Fortune teller
Rupert Hoogewerf looks pale and a little fragile after what he says was a busy night socialising. But as a man who makes it his business to know what people are worth - the British accountant has compiled a list of the mainland's wealthiest people for years - the schmoozing is par for the course.
Hoogewerf (pronounced Hoojwerf), who was in Beijing recently to attend a private banking conference, says the event made him think about which businesses would profit most from the growing number of millionaires in China. 'Who is going to really make money out of these people?' he asks rhetorically. 'Cartier? Well, they'll sell a few watches. Armani, Zegna? Yes, they'll make something. No, the people who are really going to make money are the [international] private bankers.'
His Chinese name, Hurun, has become household currency as a result of his Hurun Rich List. He first put together an annual list of the mainland's wealthiest people in 1999 in collaboration Forbes, but their alliance ended after four years when the magazine dropped him to compile its own rankings.

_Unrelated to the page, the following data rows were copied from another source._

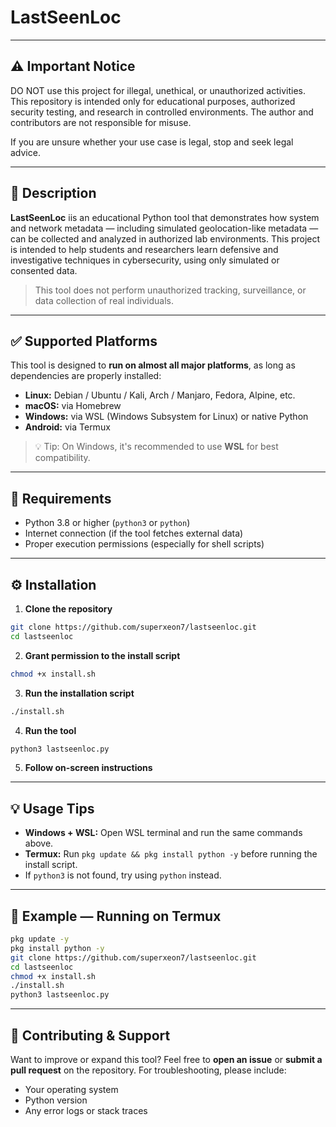 # LastSeenLoc


---

## ⚠️ Important Notice

DO NOT use this project for illegal, unethical, or unauthorized activities.
This repository is intended only for educational purposes, authorized security testing, and research in controlled environments. The author and contributors are not responsible for misuse.

If you are unsure whether your use case is legal, stop and seek legal advice.

---

## 🧭 Description

**LastSeenLoc** iis an educational Python tool that demonstrates how system and network metadata — including simulated geolocation-like metadata — can be collected and analyzed in authorized lab environments.
This project is intended to help students and researchers learn defensive and investigative techniques in cybersecurity, using only simulated or consented data.
> This tool does not perform unauthorized tracking, surveillance, or data collection of real individuals.

---

## ✅ Supported Platforms

This tool is designed to **run on almost all major platforms**, as long as dependencies are properly installed:

* **Linux:** Debian / Ubuntu / Kali, Arch / Manjaro, Fedora, Alpine, etc.
* **macOS:** via Homebrew
* **Windows:** via WSL (Windows Subsystem for Linux) or native Python
* **Android:** via Termux

> 💡 Tip: On Windows, it's recommended to use **WSL** for best compatibility.

---

## 🧰 Requirements

* Python 3.8 or higher (`python3` or `python`)
* Internet connection (if the tool fetches external data)
* Proper execution permissions (especially for shell scripts)

---

## ⚙️ Installation

1. **Clone the repository**

```bash
git clone https://github.com/superxeon7/lastseenloc.git
cd lastseenloc
```

2. **Grant permission to the install script**

```bash
chmod +x install.sh
```

3. **Run the installation script**

```bash
./install.sh
```

4. **Run the tool**

```bash
python3 lastseenloc.py
```

5. **Follow on-screen instructions**

---

## 💡 Usage Tips

* **Windows + WSL:** Open WSL terminal and run the same commands above.
* **Termux:** Run `pkg update && pkg install python -y` before running the install script.
* If `python3` is not found, try using `python` instead.

---

## 📱 Example — Running on Termux

```bash
pkg update -y
pkg install python -y
git clone https://github.com/superxeon7/lastseenloc.git
cd lastseenloc
chmod +x install.sh
./install.sh
python3 lastseenloc.py
```

---

## 🤝 Contributing & Support

Want to improve or expand this tool? Feel free to **open an issue** or **submit a pull request** on the repository. For troubleshooting, please include:

* Your operating system
* Python version
* Any error logs or stack traces


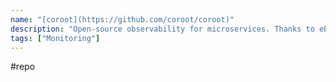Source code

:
 ```yaml
---
name: "[coroot](https://github.com/coroot/coroot)"
description: "Open-source observability for microservices. Thanks to eBPF you can gain comprehensive insights into your system within minutes."
tags: ["Monitoring"]
---
```

#repo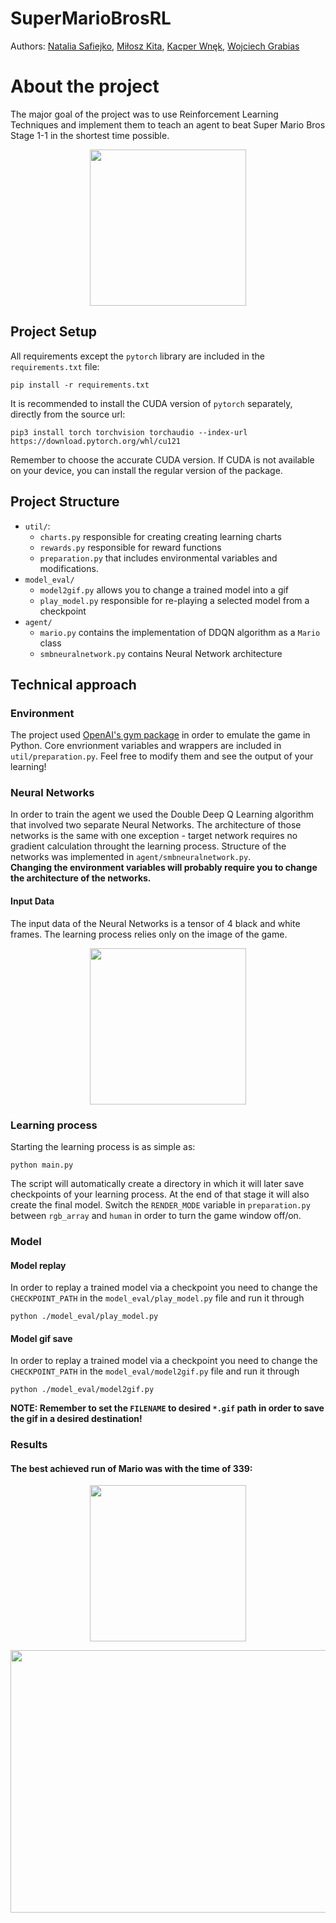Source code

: # SuperMarioBrosRL
Authors: [Natalia Safiejko](https://github.com/ssafiejko), [Miłosz Kita](https://github.com/miloszkita), [Kacper Wnęk](https://github.com/KacWNK), [Wojciech Grabias](https://github.com/WojtekGrbs)
# About the project
The major goal of the project was to use Reinforcement Learning Techniques and implement them to teach an agent to beat Super Mario Bros Stage 1-1 in the shortest time possible.
<p align="center">
<img src="https://github.com/WojtekGrbs/SuperMarioBrosRL/assets/51636941/726ae507-80eb-4f4b-ab6a-582de4a986ca" width="250" height="250"/>
</p>

## Project Setup
All requirements except the `pytorch` library are included in the `requirements.txt` file:
```
pip install -r requirements.txt
```
It is recommended to install the CUDA version of `pytorch` separately, directly from the source url:
```
pip3 install torch torchvision torchaudio --index-url https://download.pytorch.org/whl/cu121
```
Remember to choose the accurate CUDA version. If CUDA is not available on your device, you can install the regular version of the package.
## Project Structure
- `util/`:
  -  `charts.py` responsible for creating creating learning charts
  -   `rewards.py` responsible for reward functions
  -    `preparation.py` that includes environmental variables and modifications.
- `model_eval/`
  - `model2gif.py` allows you to change a trained model into a gif
  - `play_model.py` responsible for re-playing a selected model from a checkpoint
- `agent/`
  - `mario.py` contains the implementation of DDQN algorithm as a `Mario` class
  - `smbneuralnetwork.py` contains Neural Network architecture
## Technical approach
### Environment
The project used [OpenAI's gym package](https://pypi.org/project/gym-super-mario-bros/) in order to emulate the game in Python. Core envrionment variables and wrappers are included in `util/preparation.py`. Feel free to modify them and see the output of your learning!
### Neural Networks
In order to train the agent we used the Double Deep Q Learning algorithm that involved two separate Neural Networks. The architecture of those networks is the same with one exception - target network requires no gradient calculation throught the learning process. Structure of the networks was implemented in `agent/smbneuralnetwork.py`. <br> **Changing the environment variables will probably require you to change the architecture of the networks.**
#### Input Data
The input data of the Neural Networks is a tensor of 4 black and white frames. The learning process relies only on the image of the game.
<p align="center">
<img src="https://github.com/WojtekGrbs/SuperMarioBrosRL/assets/51636941/5242eb86-c58b-4edc-a24c-5e00d951a83d" width="250" height="250"/>
</p>

### Learning process
Starting the learning process is as simple as:
```
python main.py
```
The script will automatically create a directory in which it will later save checkpoints of your learning process. At the end of that stage it will also create the final model. Switch the `RENDER_MODE` variable in `preparation.py` between `rgb_array` and `human` in order to turn the game window off/on.
### Model
#### Model replay
In order to replay a trained model via a checkpoint you need to change the `CHECKPOINT_PATH` in the `model_eval/play_model.py` file and run it through
```
python ./model_eval/play_model.py
```
#### Model gif save
In order to replay a trained model via a checkpoint you need to change the `CHECKPOINT_PATH` in the `model_eval/model2gif.py` file and run it through
```
python ./model_eval/model2gif.py
```
**NOTE: Remember to set the `FILENAME` to desired `*.gif` path in order to save the gif in a desired destination!**
### Results
#### The best achieved run of Mario was with the time of 339:
<p align="center">
<img src="https://github.com/WojtekGrbs/SuperMarioBrosRL/assets/51636941/00dc4537-e900-436e-b751-e5981c0ec0ee" width="250" height="250"/>
</p>
<p align="center">
<img src="https://github.com/WojtekGrbs/SuperMarioBrosRL/assets/51636941/9d449361-9d01-4845-b560-9eac49471f6b" width="600" height="420" />
</p>

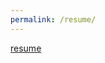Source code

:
 ```yaml
---
permalink: /resume/
---
```


<object src="files/resume.pdf" width="500" height="720">
    <a href="YourFile.pdf">resume</a> 
</object>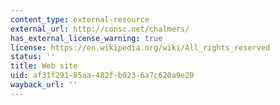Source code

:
 ```yaml
---
content_type: external-resource
external_url: http://consc.net/chalmers/
has_external_license_warning: true
license: https://en.wikipedia.org/wiki/All_rights_reserved
status: ''
title: Web site
uid: af31f291-85aa-482f-b023-6a7c620a9e29
wayback_url: ''
---
```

However, Hoogewerf's now independently issued list is still widely anticipated, offering a glimpse of the mainland's super rich, who enjoy more anonymity than those in the west.
He was inspired to start the rich list because he wanted to reveal a unique aspect of rapidly changing China, he says. What could he say that journalists weren't saying or tourists seeing for themselves on the streets? The answer was to focus on private wealth, a tradition that runs in his British-Luxembourgian family. And it's not their wealth but their stories that fascinate him, says Hoogewerf, who studied Chinese and Japanese at Durham University and arrived in the mainland 14 years ago to work for Arthur Andersen.
What's remarkable about the mainland's swelling ranks of super rich is that so many are self-made tycoons. They include Peng Xiaofeng of LDK Solar, who is ranked No6 on his list with personal wealth of US$5.3 billion, and Robin Li Yanhong of Baidu, who is ranked 29th with US$2.4 billion. And their average age is just 47 compared to the global average of 62 estimated by Forbes. 'The stories of these people tell the story of modern China,' says Hoogewerf.